Now THAT is super cool!!!
Prickly pear is classed as a noxious weed here in Oz.
I knew you could make jam from the fruit but I would never have thought of that.
Next time I see one I'll have to grab some of the trunk.


----------



## Terry G. (Jul 17, 2006)

neat idea, thanks.
the blue is killer, wonder what a blood red would look like, and the natural is super also.


----------



## Arlon (Feb 8, 2005)

Very cool... Maybe 2cool.


----------



## Chunkn' Charlie (Dec 30, 2004)

That is sick! (in the good way)


----------



## Mg50 (Feb 9, 2009)

apslp said:


> Did you cast it yourself? If not where can I find it. Looks great .


I second that looks great. I like the natural look


----------



## Gilbert (May 25, 2004)

that is bad ***


----------



## YakMan (Dec 2, 2005)

Totally awesome! Very nice looking grip


----------



## wingshooter (Feb 4, 2008)

What resin did you use? I have been thinking of doing some other things set in like that but was wondering on the resin to use. I really like the way they both turned out.


----------



## Terrynj (Jun 27, 2006)

That really does look good Kyle!There are endless possibilities with that process! Great use of it!


----------



## CoastalBent (Aug 3, 2006)

Terry G. said:


> neat idea, thanks.
> the blue is killer, wonder what a blood red would look like, and the natural is super also.

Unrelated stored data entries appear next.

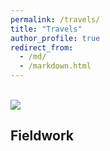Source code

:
 ```yaml
---
permalink: /travels/
title: "Travels"
author_profile: true
redirect_from: 
  - /md/
  - /markdown.html
---
```



<br/><img src='/images/montagne.jpeg'>

## Fieldwork

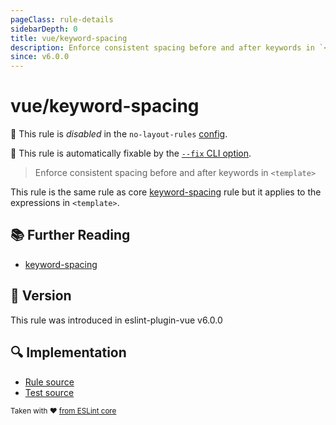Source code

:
 ```yaml
---
pageClass: rule-details
sidebarDepth: 0
title: vue/keyword-spacing
description: Enforce consistent spacing before and after keywords in `<template>`
since: v6.0.0
---
```

# vue/keyword-spacing

🚫 This rule is *disabled* in the `no-layout-rules` [config](https://eslint.vuejs.org/user-guide/#bundle-configurations).

🔧 This rule is automatically fixable by the [`--fix` CLI option](https://eslint.org/docs/latest/user-guide/command-line-interface#--fix).

<!-- end auto-generated rule header -->

> Enforce consistent spacing before and after keywords in `<template>`

This rule is the same rule as core [keyword-spacing] rule but it applies to the expressions in `<template>`.

## :books: Further Reading

- [keyword-spacing]

[keyword-spacing]: https://eslint.org/docs/rules/keyword-spacing

## :rocket: Version

This rule was introduced in eslint-plugin-vue v6.0.0

## :mag: Implementation

- [Rule source](https://github.com/vuejs/eslint-plugin-vue/blob/master/lib/rules/keyword-spacing.js)
- [Test source](https://github.com/vuejs/eslint-plugin-vue/blob/master/tests/lib/rules/keyword-spacing.js)

<sup>Taken with ❤️ [from ESLint core](https://eslint.org/docs/rules/keyword-spacing)</sup>
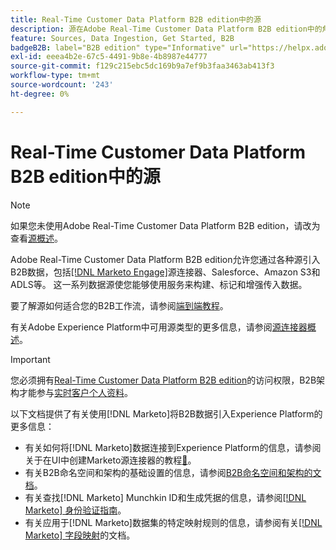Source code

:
 ```yaml
---
title: Real-Time Customer Data Platform B2B edition中的源
description: 源在Adobe Real-Time Customer Data Platform B2B edition中的角色概述。
feature: Sources, Data Ingestion, Get Started, B2B
badgeB2B: label="B2B edition" type="Informative" url="https://helpx.adobe.com/cn/legal/product-descriptions/real-time-customer-data-platform-b2b-edition-prime-and-ultimate-packages.html newtab=true"
exl-id: eeea4b2e-67c5-4491-9b8e-4b8987e44777
source-git-commit: f129c215ebc5dc169b9a7ef9b3faa3463ab413f3
workflow-type: tm+mt
source-wordcount: '243'
ht-degree: 0%

---
```


# Real-Time Customer Data Platform B2B edition中的源

>[!NOTE]
>
>如果您未使用Adobe Real-Time Customer Data Platform B2B edition，请改为查看[源概述](./sources-overview.md)。

Adobe Real-Time Customer Data Platform B2B edition允许您通过各种源引入B2B数据，包括[[!DNL Marketo Engage]](../../sources/connectors/adobe-applications/marketo/marketo.md)源连接器、Salesforce、Amazon S3和ADLS等。 这一系列数据源使您能够使用服务来构建、标记和增强传入数据。

要了解源如何适合您的B2B工作流，请参阅[端到端教程](../b2b-tutorial.md#ingest-your-data-into-experience-platform)。

有关Adobe Experience Platform中可用源类型的更多信息，请参阅[源连接器概述](../../sources/home.md)。

>[!IMPORTANT]
>
>您必须拥有[Real-Time Customer Data Platform B2B edition](../../rctcdp/../rtcdp/b2b-overview.md)的访问权限，B2B架构才能参与[实时客户个人资料](../proile/../../profile/home.md)。

以下文档提供了有关使用[!DNL Marketo]将B2B数据引入Experience Platform的更多信息：

* 有关如何将[!DNL Marketo]数据连接到Experience Platform的信息，请参阅关于在UI中创建Marketo源连接器的教程[&#128279;](../../sources/tutorials/ui/create/adobe-applications/marketo.md)。
* 有关B2B命名空间和架构的基础设置的信息，请参阅[B2B命名空间和架构的文档](../../sources/connectors/adobe-applications/marketo/marketo-namespaces.md)。
* 有关查找[!DNL Marketo] Munchkin ID和生成凭据的信息，请参阅[[!DNL Marketo] 身份验证指南](../../sources/connectors/adobe-applications/marketo/marketo-auth.md)。
* 有关应用于[!DNL Marketo]数据集的特定映射规则的信息，请参阅有关[[!DNL Marketo] 字段映射](../../sources/connectors/adobe-applications//mapping/marketo.md)的文档。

Thanks guys! These have been a fun learning experience. I have the turning squares and finished grips available. PM me if you're interested...
Here's a picture that includes the red resin:


----------



## closingtime (Aug 5, 2006)

Oh baby! I knew that those were going to look good. Very cool. You need to find a way to get your butt down here if you can. I limited on trout and reds on topwaters plus some on Saturday and then Cale sticks that freaking beast today.


----------



## pg542 (Oct 9, 2006)

Kyle, what is your method of polishing to gloss like that? Does this stuff turn well with regular wood turning chisels? Very cool look...I like the blue.....Jim


----------



## CoastalBent (Aug 3, 2006)

closingtime said:


> Oh baby! I knew that those were going to look good. Very cool. You need to find a way to get your butt down here if you can. I limited on trout and reds on topwaters plus some on Saturday and then Cale sticks that freaking beast today.


As if I needed more reasons to be jealous of your new South Texas life.... Here's the "freaking beast" in the flesh. 31" Port Mansfield trout... Released to the taxidermist.

Jim- 
The cactus material turns great with chisels. It's no more difficult than just about any other hardwood. To get that finish, I sanded it to 600 grit and then sealed it with about 8 thin coats of CA. From there, I went through several grits of wet micro mesh and final polishing with renaissance wax.


----------



## Goags (May 28, 2004)

Wow, Kyle, those grips look great!!


----------



## JRAMEY (Oct 8, 2008)

Wow, thats cool!


----------



## SmellinSalt (Sep 11, 2007)

HOW ARE YOU SHAPING THE BUTT ? IS IT WITH A LATHE ?


----------



## CoastalBent (Aug 3, 2006)

SmellinSalt said:


> HOW ARE YOU SHAPING THE BUTT ? IS IT WITH A LATHE ?


Yes, it's with a lathe. I forgot to mention that the cactus grips are extra lucky on Falcon lake...


----------